Mais où sont donc passés les autres États membres, eux aussi moteurs de l’Union ? Et la persistance de la notion d’« identités nationales » dans le discours de Nicolas Sarkozy est-elle vraiment compatible avec les valeurs véhiculées par l’Union européenne, quand l’une prône le repli sur soi et les autres l’ouverture ?

« Le Sommet de Bruxelles marque le retour de la politique dans l’Europe »

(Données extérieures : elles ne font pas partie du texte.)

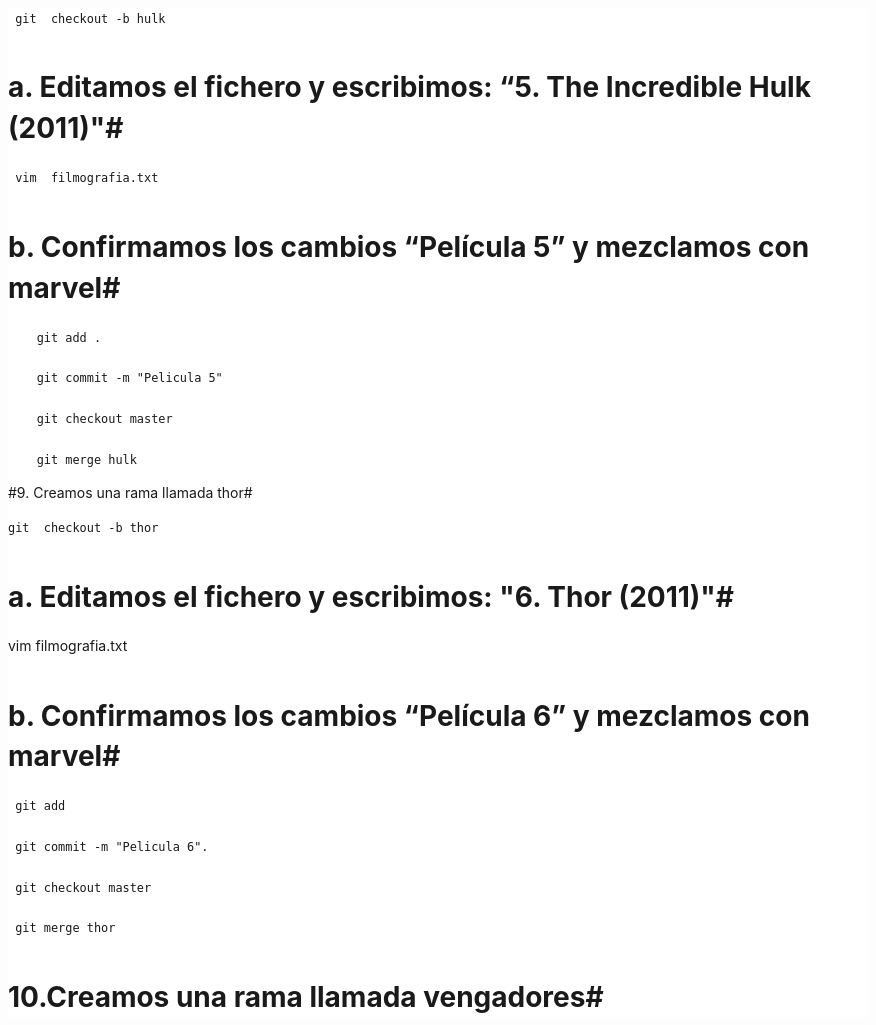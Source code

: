 
     git  checkout -b hulk



# a. Editamos el fichero y escribimos: “5. The Incredible Hulk (2011)"#



     vim  filmografia.txt



# b. Confirmamos los cambios “Película 5” y mezclamos con marvel#



        git add .

        git commit -m "Pelicula 5"

        git checkout master

        git merge hulk





#9. Creamos una rama llamada thor#



    git  checkout -b thor



#  a. Editamos el fichero y escribimos: "6. Thor (2011)"#



vim filmografia.txt



#  b. Confirmamos los cambios “Película 6” y mezclamos con marvel#

     git add

     git commit -m "Pelicula 6".

     git checkout master

     git merge thor



# 10.Creamos una rama llamada vengadores#
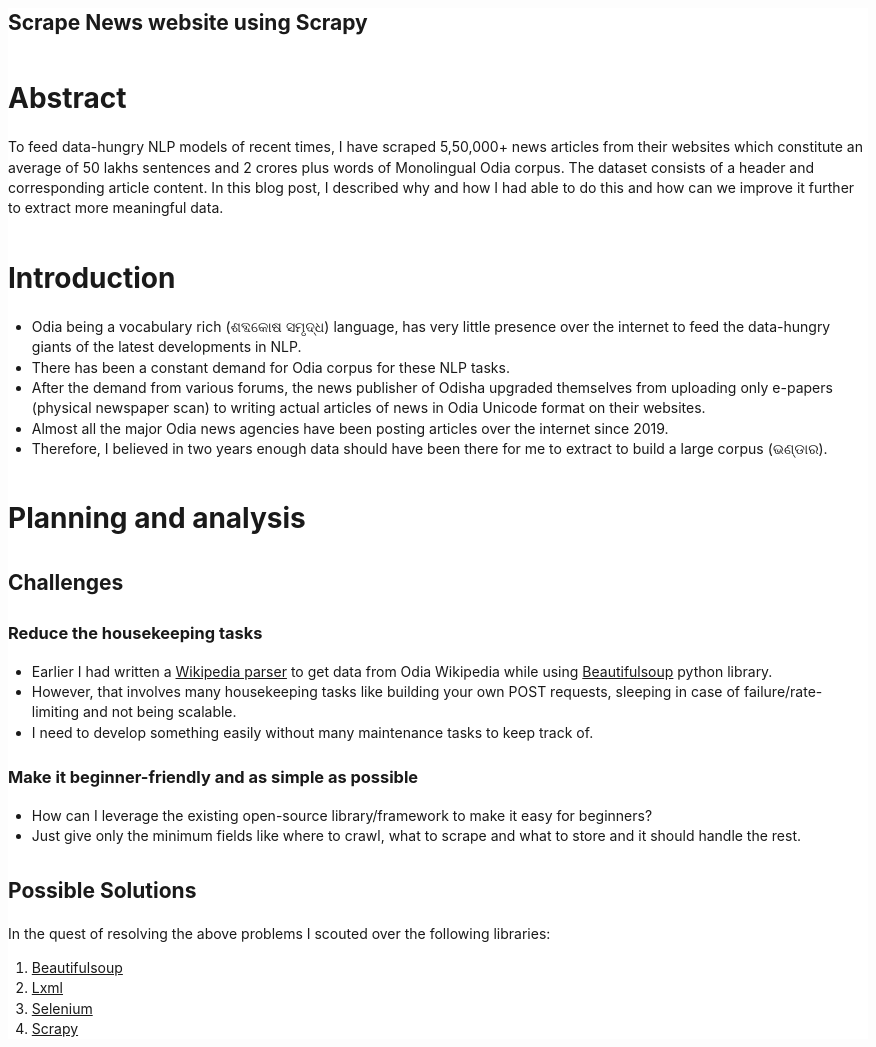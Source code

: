 ## Scrape News website using Scrapy

# Abstract

To feed data-hungry NLP models of recent times, I have scraped 5,50,000+ news articles from their websites which constitute an average of 50 lakhs sentences and 2 crores plus words of Monolingual Odia corpus. The dataset consists of a header and corresponding article content. In this blog post, I described why and how I had able to do this and how can we improve it further to extract more meaningful data.

# Introduction

- Odia being a vocabulary rich (ଶବ୍ଦକୋଷ ସମୃଦ୍ଧ) language, has very little presence over the internet to feed the data-hungry giants of the latest developments in NLP.
- There has been a constant demand for Odia corpus for these NLP tasks. 
- After the demand from various forums, the news publisher of Odisha upgraded themselves from uploading only e-papers (physical newspaper scan) to writing actual articles of news in Odia Unicode format on their websites.
- Almost all the major Odia news agencies have been posting articles over the internet since 2019.
- Therefore, I believed in two years enough data should have been there for me to extract to build a large corpus (ଭଣ୍ଡାର).

# Planning and analysis

## Challenges

### Reduce the housekeeping tasks

- Earlier I had written a [Wikipedia parser](https://github.com/OdiaNLP/wikipedia-corpus) to get data from Odia Wikipedia while using [Beautifulsoup](https://beautiful-soup-4.readthedocs.io/en/latest/) python library. 
- However, that involves many housekeeping tasks like building your own POST requests, sleeping in case of failure/rate-limiting and not being scalable.
- I need to develop something easily without many maintenance tasks to keep track of.

### Make it beginner-friendly and as simple as possible

- How can I leverage the existing open-source library/framework to make it easy for beginners?
- Just give only the minimum fields like where to crawl, what to scrape and what to store and it should handle the rest.


## Possible Solutions

In the quest of resolving the above problems I scouted over the following libraries:

1. [Beautifulsoup](https://beautiful-soup-4.readthedocs.io/en/latest/)
2. [Lxml](https://lxml.de/)
2. [Selenium](https://selenium-python.readthedocs.io/)
3. [Scrapy](https://scrapy.org/)

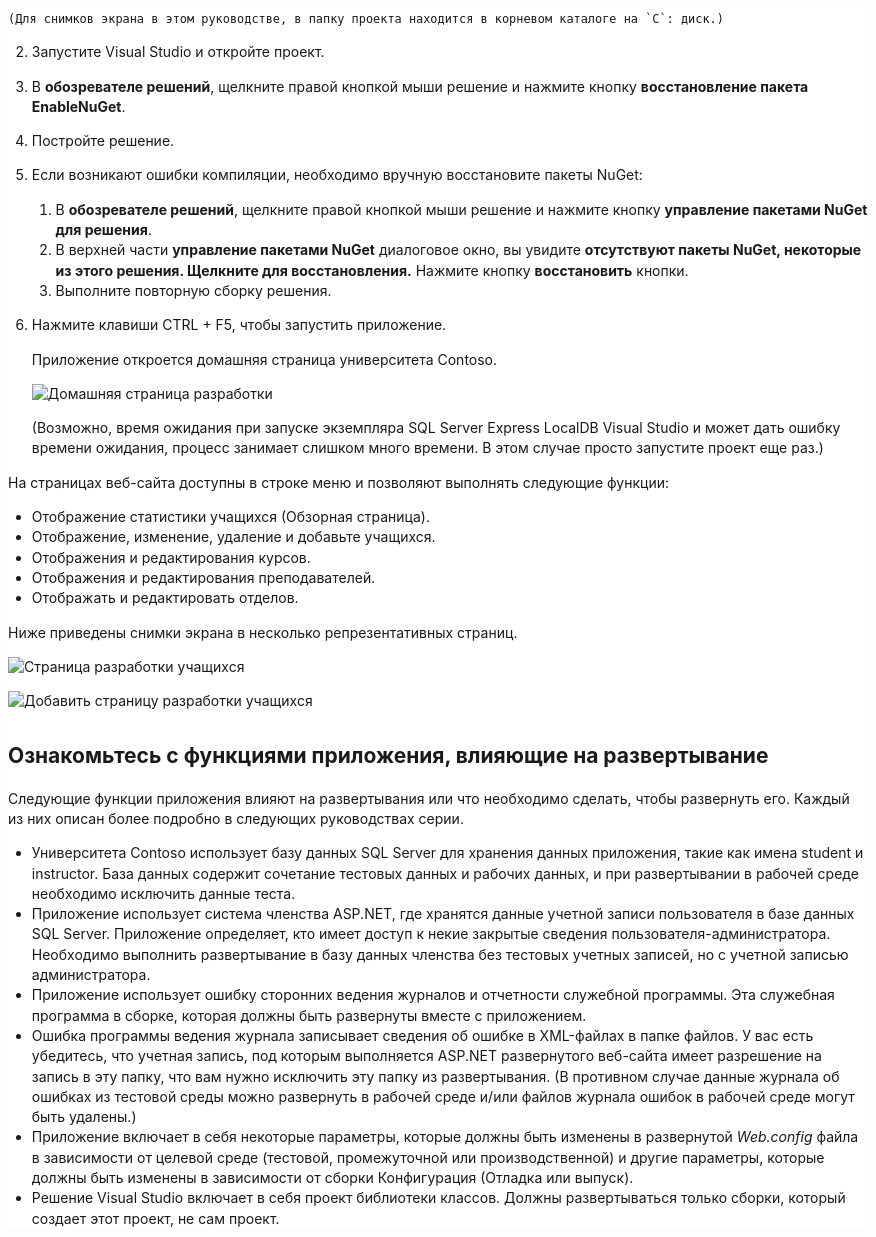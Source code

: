     (Для снимков экрана в этом руководстве, в папку проекта находится в корневом каталоге на `C`: диск.)
2. Запустите Visual Studio и откройте проект.
3. В **обозревателе решений**, щелкните правой кнопкой мыши решение и нажмите кнопку **восстановление пакета EnableNuGet**.
4. Постройте решение.
5. Если возникают ошибки компиляции, необходимо вручную восстановите пакеты NuGet:

    1. В **обозревателе решений**, щелкните правой кнопкой мыши решение и нажмите кнопку **управление пакетами NuGet для решения**.
    2. В верхней части **управление пакетами NuGet** диалоговое окно, вы увидите **отсутствуют пакеты NuGet, некоторые из этого решения. Щелкните для восстановления.** Нажмите кнопку **восстановить** кнопки.
    3. Выполните повторную сборку решения.
6. Нажмите клавиши CTRL + F5, чтобы запустить приложение.

    Приложение откроется домашняя страница университета Contoso.

    ![Домашняя страница разработки](introduction/_static/image1.png)

    (Возможно, время ожидания при запуске экземпляра SQL Server Express LocalDB Visual Studio и может дать ошибку времени ожидания, процесс занимает слишком много времени. В этом случае просто запустите проект еще раз.)

На страницах веб-сайта доступны в строке меню и позволяют выполнять следующие функции:

- Отображение статистики учащихся (Обзорная страница).
- Отображение, изменение, удаление и добавьте учащихся.
- Отображения и редактирования курсов.
- Отображения и редактирования преподавателей.
- Отображать и редактировать отделов.

Ниже приведены снимки экрана в несколько репрезентативных страниц.

![Страница разработки учащихся](introduction/_static/image2.png)

![Добавить страницу разработки учащихся](introduction/_static/image3.png)

## <a name="review-application-features-that-affect-deployment"></a>Ознакомьтесь с функциями приложения, влияющие на развертывание

Следующие функции приложения влияют на развертывания или что необходимо сделать, чтобы развернуть его. Каждый из них описан более подробно в следующих руководствах серии.

- Университета Contoso использует базу данных SQL Server для хранения данных приложения, такие как имена student и instructor. База данных содержит сочетание тестовых данных и рабочих данных, и при развертывании в рабочей среде необходимо исключить данные теста.
- Приложение использует система членства ASP.NET, где хранятся данные учетной записи пользователя в базе данных SQL Server. Приложение определяет, кто имеет доступ к некие закрытые сведения пользователя-администратора. Необходимо выполнить развертывание в базу данных членства без тестовых учетных записей, но с учетной записью администратора.
- Приложение использует ошибку сторонних ведения журналов и отчетности служебной программы. Эта служебная программа в сборке, которая должны быть развернуты вместе с приложением.
- Ошибка программы ведения журнала записывает сведения об ошибке в XML-файлах в папке файлов. У вас есть убедитесь, что учетная запись, под которым выполняется ASP.NET развернутого веб-сайта имеет разрешение на запись в эту папку, что вам нужно исключить эту папку из развертывания. (В противном случае данные журнала об ошибках из тестовой среды можно развернуть в рабочей среде и/или файлов журнала ошибок в рабочей среде могут быть удалены.)
- Приложение включает в себя некоторые параметры, которые должны быть изменены в развернутой *Web.config* файла в зависимости от целевой среде (тестовой, промежуточной или производственной) и другие параметры, которые должны быть изменены в зависимости от сборки Конфигурация (Отладка или выпуск).
- Решение Visual Studio включает в себя проект библиотеки классов. Должны развертываться только сборки, который создает этот проект, не сам проект.
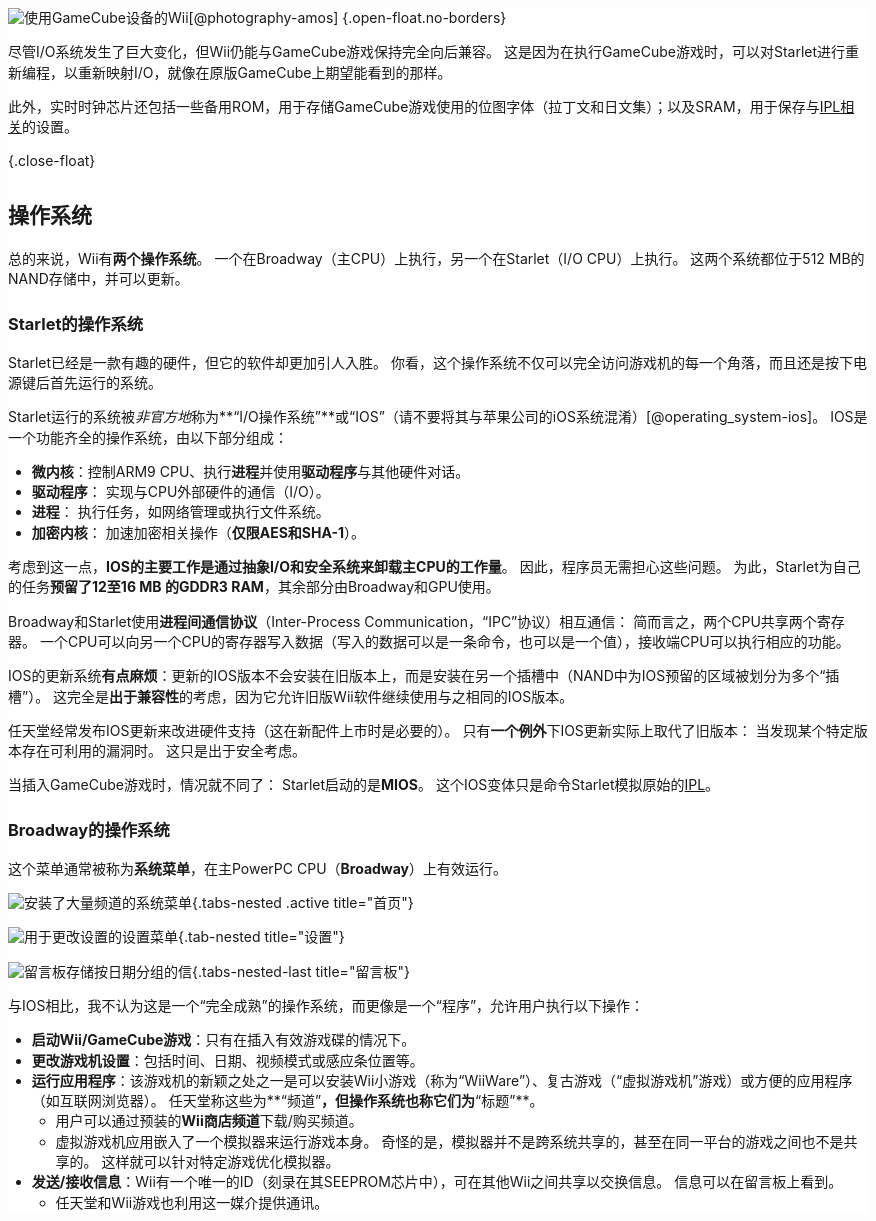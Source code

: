 ![使用GameCube设备的Wii[@photography-amos]](gamecube-mode.png) {.open-float.no-borders}

尽管I/O系统发生了巨大变化，但Wii仍能与GameCube游戏保持完全向后兼容。 这是因为在执行GameCube游戏时，可以对Starlet进行重新编程，以重新映射I/O，就像在原版GameCube上期望能看到的那样。

此外，实时时钟芯片还包括一些备用ROM，用于存储GameCube游戏使用的位图字体（拉丁文和日文集）；以及SRAM，用于保存与[IPL相关](gamecube#operating-system)的设置。

{.close-float}

## 操作系统

总的来说，Wii有**两个操作系统**。 一个在Broadway（主CPU）上执行，另一个在Starlet（I/O CPU）上执行。 这两个系统都位于512 MB的NAND存储中，并可以更新。

### Starlet的操作系统

Starlet已经是一款有趣的硬件，但它的软件却更加引人入胜。 你看，这个操作系统不仅可以完全访问游戏机的每一个角落，而且还是按下电源键后首先运行的系统。

Starlet运行的系统被*非官方地*称为**“I/O操作系统”**或“IOS”（请不要将其与苹果公司的iOS系统混淆）[@operating_system-ios]。 IOS是一个功能齐全的操作系统，由以下部分组成：

- **微内核**：控制ARM9 CPU、执行**进程**并使用**驱动程序**与其他硬件对话。
- **驱动程序**： 实现与CPU外部硬件的通信（I/O）。
- **进程**： 执行任务，如网络管理或执行文件系统。
- **加密内核**： 加速加密相关操作（**仅限AES和SHA-1**）。

考虑到这一点，**IOS的主要工作是通过抽象I/O和安全系统来卸载主CPU的工作量**。 因此，程序员无需担心这些问题。 为此，Starlet为自己的任务**预留了12至16 MB 的GDDR3 RAM**，其余部分由Broadway和GPU使用。

Broadway和Starlet使用**进程间通信协议**（Inter-Process Communication，“IPC”协议）相互通信： 简而言之，两个CPU共享两个寄存器。 一个CPU可以向另一个CPU的寄存器写入数据（写入的数据可以是一条命令，也可以是一个值），接收端CPU可以执行相应的功能。

IOS的更新系统**有点麻烦**：更新的IOS版本不会安装在旧版本上，而是安装在另一个插槽中（NAND中为IOS预留的区域被划分为多个“插槽”）。 这完全是**出于兼容性**的考虑，因为它允许旧版Wii软件继续使用与之相同的IOS版本。

任天堂经常发布IOS更新来改进硬件支持（这在新配件上市时是必要的）。 只有**一个例外**下IOS更新实际上取代了旧版本： 当发现某个特定版本存在可利用的漏洞时。 这只是出于安全考虑。

当插入GameCube游戏时，情况就不同了： Starlet启动的是**MIOS**。 这个IOS变体只是命令Starlet模拟原始的[IPL](gamecube#operating-system)。

### Broadway的操作系统

这个菜单通常被称为**系统菜单**，在主PowerPC CPU（**Broadway**）上有效运行。

![安装了大量频道的系统菜单](system/home.png){.tabs-nested .active title="首页"}

![用于更改设置的设置菜单](system/settings.png){.tab-nested title="设置"}

![留言板存储按日期分组的信](system/mail.png){.tabs-nested-last title="留言板"}

与IOS相比，我不认为这是一个“完全成熟”的操作系统，而更像是一个“程序”，允许用户执行以下操作：

- **启动Wii/GameCube游戏**：只有在插入有效游戏碟的情况下。
- **更改游戏机设置**：包括时间、日期、视频模式或感应条位置等。
- **运行应用程序**：该游戏机的新颖之处之一是可以安装Wii小游戏（称为“WiiWare”）、复古游戏（“虚拟游戏机”游戏）或方便的应用程序（如互联网浏览器）。 任天堂称这些为**“频道”**，但操作系统也称它们为**“标题”**。
  - 用户可以通过预装的**Wii商店频道**下载/购买频道。
  - 虚拟游戏机应用嵌入了一个模拟器来运行游戏本身。 奇怪的是，模拟器并不是跨系统共享的，甚至在同一平台的游戏之间也不是共享的。 这样就可以针对特定游戏优化模拟器。
- **发送/接收信息**：Wii有一个唯一的ID（刻录在其SEEPROM芯片中），可在其他Wii之间共享以交换信息。 信息可以在留言板上看到。
  - 任天堂和Wii游戏也利用这一媒介提供通讯。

Soit ! Pour le Président de la République française, c’est la dépolitisation de l’Europe qui l’a conduite à une crise, à une « obligation de subir au lieu de la mettre en capacité d’agir dans un monde où tous les autres continents défendent vigoureusement leurs intérêts ». Selon Nicolas Sarkozy, depuis le sommet bruxellois du 23 juin, l’Europe est « sauvée » grâce à la volonté de « tous les dirigeants politiques de l’Europe de sortir du blocage »… mais d’abord grâce à son « traité simplifié » qui permettrait enfin aux Européens de « parler ensemble, décider ensemble ». Il souligne tout de même le travail remarquable d’Angela Merkel et rend hommage au Président de la Commission européenne José Manuel Barroso pour son attitude « exemplaire » durant ce sommet. Sommet qui s’est finalement conclu par la signature d’un accord. Une politisation de l’Europe ? Oui ! A condition qu’elle soit vraiment au service de l’Europe.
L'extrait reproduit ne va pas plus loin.